Bench tests on the Carlisle actuator show 3.0-3.5 sec to full pressure.

I will try the bog down test today before I move to another park.

3 seconds lag to feeling the trailer brake is about what I experience when travelling about 15 mph and actuate the manual brake controller lever. I was told on this forum that braking with the electric over hydraulic disks should be instantaneous with no lag. When I phoned Hydrostar they repeated the no braking lag normally opinion, and suggested I bleed the brake system. I personally thought that it would take a few seconds to build up hydraulic pressure in the actuator, but usually defer to professionals (the Hydrostar reps.).

One alternative I can envision to the current electrohydraulic system is a pressurized hydraulic pressure reservoir (similar to the air reservoir used in truck air brakes), and a proportional hydraulic valve applying the hydraulic pressure to the trailer brakes. BTW, the truck air brakes system DOES give a low pressure air alarm in the truck cab when a trailer brake line is broken, unlike the present electrohydraulic disk brake systems used in our trailers, which give NO indication of trailer braking system failure.

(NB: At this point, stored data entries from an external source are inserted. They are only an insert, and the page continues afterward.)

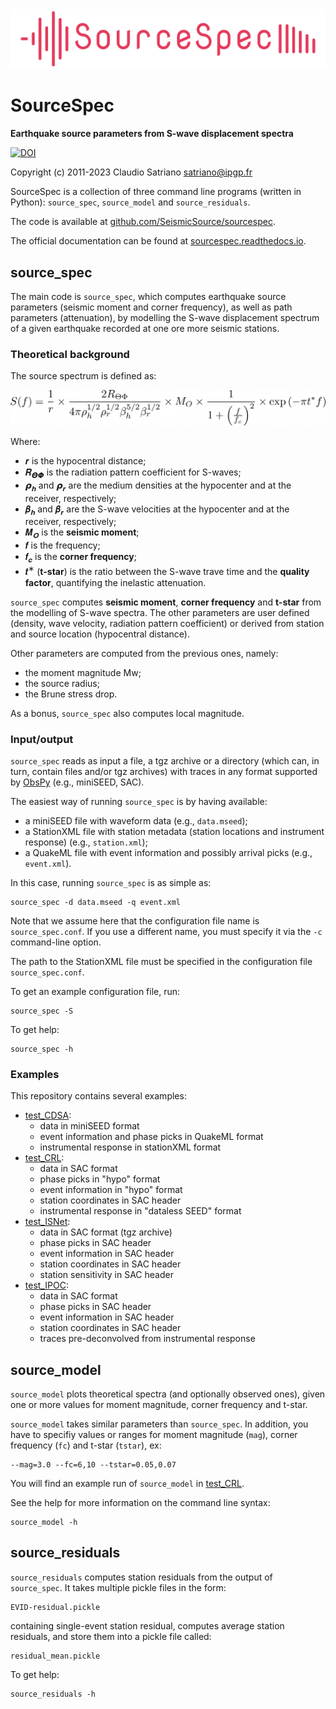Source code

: <img src="imgs/SourceSpec_logo.svg" width="600">

# SourceSpec

**Earthquake source parameters from S-wave displacement spectra**

[![DOI](https://zenodo.org/badge/DOI/10.5281/zenodo.3688587.svg)](https://doi.org/10.5281/zenodo.3688587)

Copyright (c) 2011-2023 Claudio Satriano <satriano@ipgp.fr>

SourceSpec is a collection of three command line programs (written in
Python): `source_spec`, `source_model` and `source_residuals`.

The code is available at
[github.com/SeismicSource/sourcespec](https://github.com/SeismicSource/sourcespec).

The official documentation can be found at
[sourcespec.readthedocs.io](https://sourcespec.readthedocs.io).

## source_spec

The main code is `source_spec`, which computes earthquake source
parameters (seismic moment and corner frequency), as well as path
parameters (attenuation), by modelling the S-wave displacement
spectrum of a given earthquake recorded at one ore more seismic
stations.

### Theoretical background

The source spectrum is defined as:

<img src="imgs/source_model_equation.png" width="600">

Where:

- 𝒓 is the hypocentral distance;
- 𝑹<sub>𝞗𝞥</sub> is the radiation pattern coefficient for S-waves;
- 𝞺<sub>𝒉</sub> and 𝞺<sub>𝒓</sub> are the medium densities at the
  hypocenter and at the receiver, respectively;
- 𝜷<sub>𝒉</sub> and 𝜷<sub>𝒓</sub> are the S-wave velocities at the
  hypocenter and at the receiver, respectively;
- 𝜧<sub>𝑶</sub> is the **seismic moment**;
- 𝒇 is the frequency;
- 𝒇<sub>𝒄</sub> is the **corner frequency**;
- 𝒕<sup>∗</sup> (**t-star**) is the ratio between the S-wave trave
  time and the **quality factor**, quantifying the inelastic
  attenuation.

`source_spec` computes **seismic moment**, **corner frequency** and
**t-star** from the modelling of S-wave spectra.  The other parameters
are user defined (density, wave velocity, radiation pattern
coefficient) or derived from station and source location (hypocentral
distance).

Other parameters are computed from the previous ones, namely:

- the moment magnitude Mw;
- the source radius;
- the Brune stress drop.

As a bonus, `source_spec` also computes local magnitude.

### Input/output

`source_spec` reads as input a file, a tgz archive or a directory (which can,
in turn, contain files and/or tgz archives) with traces in any format supported
by [ObsPy](https://obspy.org) (e.g., miniSEED, SAC).

The easiest way of running `source_spec` is by having available:

- a miniSEED file with waveform data (e.g., `data.mseed`);
- a StationXML file with station metadata (station locations and instrument
  response) (e.g., `station.xml`);
- a QuakeML file with event information and possibly arrival picks (e.g.,
  `event.xml`).

In this case, running `source_spec` is as simple as:

    source_spec -d data.mseed -q event.xml

Note that we assume here that the configuration file name is `source_spec.conf`.
If you use a different name, you must specify it via the `-c` command-line
option.

The path to the StationXML file must be specified in the configuration file
`source_spec.conf`.

To get an example configuration file, run:

    source_spec -S

To get help:

    source_spec -h

### Examples

This repository contains several examples:

- [test_CDSA](test_CDSA):
  - data in miniSEED format
  - event information and phase picks in QuakeML format
  - instrumental response in stationXML format
- [test_CRL](test_CRL):
  - data in SAC format
  - phase picks in "hypo" format
  - event information in "hypo" format
  - station coordinates in SAC header
  - instrumental response in "dataless SEED" format
- [test_ISNet](test_ISNet):
  - data in SAC format (tgz archive)
  - phase picks in SAC header
  - event information in SAC header
  - station coordinates in SAC header
  - station sensitivity in SAC header
- [test_IPOC](test_IPOC):
  - data in SAC format
  - phase picks in SAC header
  - event information in SAC header
  - station coordinates in SAC header
  - traces pre-deconvolved from instrumental response

## source_model

`source_model` plots theoretical spectra (and optionally observed ones), given
one or more values for moment magnitude, corner frequency and t-star.

`source_model` takes similar parameters than `source_spec`.  In addition, you
have to specifiy values or ranges for moment magnitude (`mag`), corner
frequency (`fc`) and t-star (`tstar`), ex:

    --mag=3.0 --fc=6,10 --tstar=0.05,0.07

You will find an example run of `source_model` in [test_CRL](test_CRL).

See the help for more information on the command line syntax:

    source_model -h

## source_residuals

`source_residuals` computes station residuals from the output of `source_spec`.
It takes multiple pickle files in the form:

    EVID-residual.pickle

containing single-event station residual, computes average station residuals,
and store them into a pickle file called:

    residual_mean.pickle

To get help:

    source_residuals -h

I did have the axles removed last Fall during a major rear trailer frame repair by a welder/mechanic. Bleeding the trailer brake system is the last thing we did together.

I found a quote in the Carlysle/Hydrostar actuator manual in the section on brake bleeding that said bleeding should be repeated about 7 days after initial installation. I would think that the same instruction would apply after any opening of the brake lines during trailer repairs.
 

Titanguy

Well-known member
Bench tests on the Carlisle & Dexter actuators show an optimum .9-1.1 second lag. The "lag" is the amount of time it takes the actuator to build pressure to 250 psi which is where you will feel the brakes kick in. There are no mfg. using accumulators on Electric/Hydraulic Systems. At .9-1.1 sec a disc brake system is still so far superior to electric brakes it is not close.
Titan uses a 5 piston pump that generates 70 cu. in. per minute vs. Carlisle & Dexter's 3 piston that generates 38-44 cu.in. per minute. This results in a response time of .3 sec vs. the .9-1.1 for the competition.
 

danemayer

Well-known member
At .9-1.1 sec a disc brake system is still so far superior to electric brakes it is not close.

60 mph = 90 ft/sec.

How long does it take electric brakes to actuate? Less than 1 revolution of the tire for the shoe to move against the drum. Circumference = Pi * D = 3.14 * 2.5 feet = 7.8 feet. Working backwards, that's about .1 seconds to actuate.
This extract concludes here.